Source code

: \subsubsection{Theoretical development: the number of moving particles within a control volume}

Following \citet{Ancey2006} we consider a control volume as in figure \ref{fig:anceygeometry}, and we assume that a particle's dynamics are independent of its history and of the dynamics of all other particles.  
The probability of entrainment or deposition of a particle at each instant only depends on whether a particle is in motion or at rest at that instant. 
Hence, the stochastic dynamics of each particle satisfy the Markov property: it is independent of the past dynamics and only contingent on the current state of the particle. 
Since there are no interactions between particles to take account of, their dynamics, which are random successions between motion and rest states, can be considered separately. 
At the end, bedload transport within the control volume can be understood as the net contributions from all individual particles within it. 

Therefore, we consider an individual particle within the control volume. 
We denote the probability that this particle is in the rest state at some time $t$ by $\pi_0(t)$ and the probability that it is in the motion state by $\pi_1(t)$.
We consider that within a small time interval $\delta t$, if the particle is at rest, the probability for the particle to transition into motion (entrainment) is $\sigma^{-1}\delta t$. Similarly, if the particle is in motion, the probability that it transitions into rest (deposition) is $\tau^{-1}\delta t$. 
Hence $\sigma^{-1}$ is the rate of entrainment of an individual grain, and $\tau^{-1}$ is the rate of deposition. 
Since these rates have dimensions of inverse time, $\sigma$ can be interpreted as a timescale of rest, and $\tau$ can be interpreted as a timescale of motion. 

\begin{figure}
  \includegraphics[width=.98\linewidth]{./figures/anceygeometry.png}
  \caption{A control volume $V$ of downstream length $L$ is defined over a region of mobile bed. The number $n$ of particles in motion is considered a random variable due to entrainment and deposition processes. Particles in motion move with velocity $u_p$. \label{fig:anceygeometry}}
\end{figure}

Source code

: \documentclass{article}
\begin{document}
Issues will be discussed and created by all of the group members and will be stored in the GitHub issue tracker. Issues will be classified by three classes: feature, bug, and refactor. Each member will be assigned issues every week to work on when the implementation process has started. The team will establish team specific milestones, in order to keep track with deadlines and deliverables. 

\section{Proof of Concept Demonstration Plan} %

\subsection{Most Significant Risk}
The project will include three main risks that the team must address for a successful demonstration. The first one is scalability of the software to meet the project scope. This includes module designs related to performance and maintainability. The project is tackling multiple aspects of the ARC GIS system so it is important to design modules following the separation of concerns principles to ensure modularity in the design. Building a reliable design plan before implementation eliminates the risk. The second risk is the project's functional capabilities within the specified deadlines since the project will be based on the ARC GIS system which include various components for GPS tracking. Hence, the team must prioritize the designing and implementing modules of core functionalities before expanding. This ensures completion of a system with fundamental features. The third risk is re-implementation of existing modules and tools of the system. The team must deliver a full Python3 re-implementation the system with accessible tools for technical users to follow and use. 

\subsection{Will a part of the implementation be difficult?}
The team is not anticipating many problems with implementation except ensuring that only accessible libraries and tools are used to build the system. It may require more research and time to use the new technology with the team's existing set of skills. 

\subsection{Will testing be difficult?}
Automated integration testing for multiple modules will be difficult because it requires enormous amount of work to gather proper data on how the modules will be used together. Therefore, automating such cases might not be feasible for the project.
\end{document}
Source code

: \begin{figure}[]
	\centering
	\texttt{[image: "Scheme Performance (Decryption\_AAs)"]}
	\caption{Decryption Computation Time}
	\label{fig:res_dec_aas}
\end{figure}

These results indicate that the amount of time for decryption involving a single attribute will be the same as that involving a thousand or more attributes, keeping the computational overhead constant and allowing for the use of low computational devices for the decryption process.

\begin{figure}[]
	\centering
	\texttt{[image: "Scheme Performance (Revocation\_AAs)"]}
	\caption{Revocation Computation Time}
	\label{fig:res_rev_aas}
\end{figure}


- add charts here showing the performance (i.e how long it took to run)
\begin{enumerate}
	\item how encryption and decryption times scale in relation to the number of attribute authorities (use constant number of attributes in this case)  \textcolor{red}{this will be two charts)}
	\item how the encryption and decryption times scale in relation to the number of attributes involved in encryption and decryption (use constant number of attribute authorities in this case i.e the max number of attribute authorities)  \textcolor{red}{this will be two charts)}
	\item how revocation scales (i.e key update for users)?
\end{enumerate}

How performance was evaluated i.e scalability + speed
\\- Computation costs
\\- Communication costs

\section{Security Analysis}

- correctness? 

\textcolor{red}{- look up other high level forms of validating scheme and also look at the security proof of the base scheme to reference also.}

▶ _TASK TO CARRY OUT_
Tell me how many lines in the entries contain the string "encryption", and give nothing besides that number.

▶ _ANSWER TO THE PROBLEM_
2